## [WHAT TO DO]
The lines from the top of the data down to the line with "(116.5 mL/min and" should be repeated exactly, both ends included.
★ ★ ★ ★ ★
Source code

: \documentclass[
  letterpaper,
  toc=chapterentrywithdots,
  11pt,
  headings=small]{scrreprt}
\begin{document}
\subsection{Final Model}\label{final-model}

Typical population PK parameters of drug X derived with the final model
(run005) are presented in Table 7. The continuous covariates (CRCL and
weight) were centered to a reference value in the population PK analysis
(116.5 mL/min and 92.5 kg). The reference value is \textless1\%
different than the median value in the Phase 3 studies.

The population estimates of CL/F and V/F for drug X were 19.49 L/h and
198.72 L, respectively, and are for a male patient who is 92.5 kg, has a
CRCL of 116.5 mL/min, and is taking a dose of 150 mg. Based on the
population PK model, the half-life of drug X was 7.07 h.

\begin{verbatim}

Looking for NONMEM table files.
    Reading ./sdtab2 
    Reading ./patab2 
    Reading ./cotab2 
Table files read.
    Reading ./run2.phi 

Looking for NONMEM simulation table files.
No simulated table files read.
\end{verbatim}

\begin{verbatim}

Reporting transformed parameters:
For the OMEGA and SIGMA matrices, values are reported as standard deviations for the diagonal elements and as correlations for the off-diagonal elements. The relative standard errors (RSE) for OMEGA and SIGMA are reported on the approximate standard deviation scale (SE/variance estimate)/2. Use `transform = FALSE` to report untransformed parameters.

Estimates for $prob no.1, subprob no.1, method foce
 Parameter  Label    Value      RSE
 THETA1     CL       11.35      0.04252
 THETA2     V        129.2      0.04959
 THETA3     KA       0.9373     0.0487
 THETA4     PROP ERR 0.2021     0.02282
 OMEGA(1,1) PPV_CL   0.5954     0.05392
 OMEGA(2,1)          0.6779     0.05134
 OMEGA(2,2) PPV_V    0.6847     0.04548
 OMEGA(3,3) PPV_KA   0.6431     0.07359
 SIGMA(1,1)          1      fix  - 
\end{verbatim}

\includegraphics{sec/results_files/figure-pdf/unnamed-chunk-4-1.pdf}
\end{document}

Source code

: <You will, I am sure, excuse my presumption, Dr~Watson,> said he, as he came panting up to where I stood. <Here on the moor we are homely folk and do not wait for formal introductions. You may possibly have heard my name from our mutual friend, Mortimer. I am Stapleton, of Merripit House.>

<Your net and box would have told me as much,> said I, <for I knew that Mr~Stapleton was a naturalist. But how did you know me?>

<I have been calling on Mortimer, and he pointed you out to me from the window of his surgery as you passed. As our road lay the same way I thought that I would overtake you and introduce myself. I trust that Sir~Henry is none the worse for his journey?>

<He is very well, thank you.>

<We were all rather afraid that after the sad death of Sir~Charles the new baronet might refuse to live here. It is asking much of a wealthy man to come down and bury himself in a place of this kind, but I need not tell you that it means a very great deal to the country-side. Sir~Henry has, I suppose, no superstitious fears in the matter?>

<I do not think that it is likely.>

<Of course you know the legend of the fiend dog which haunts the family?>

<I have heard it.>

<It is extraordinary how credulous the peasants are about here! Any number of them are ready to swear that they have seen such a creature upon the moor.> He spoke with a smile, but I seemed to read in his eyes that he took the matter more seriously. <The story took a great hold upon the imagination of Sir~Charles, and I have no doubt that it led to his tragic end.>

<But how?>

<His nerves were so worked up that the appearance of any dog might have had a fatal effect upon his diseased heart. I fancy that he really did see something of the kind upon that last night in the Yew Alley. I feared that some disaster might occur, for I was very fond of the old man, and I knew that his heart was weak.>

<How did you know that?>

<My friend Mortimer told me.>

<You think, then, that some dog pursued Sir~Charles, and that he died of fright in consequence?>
★ ★ ★ ★ ★
## [EXERCISE ANSWER]
Source code

: \documentclass[
  letterpaper,
  toc=chapterentrywithdots,
  11pt,
  headings=small]{scrreprt}
\begin{document}
\subsection{Final Model}\label{final-model}

Typical population PK parameters of drug X derived with the final model
(run005) are presented in Table 7. The continuous covariates (CRCL and
weight) were centered to a reference value in the population PK analysis
(116.5 mL/min and 92.5 kg). The reference value is \textless1\%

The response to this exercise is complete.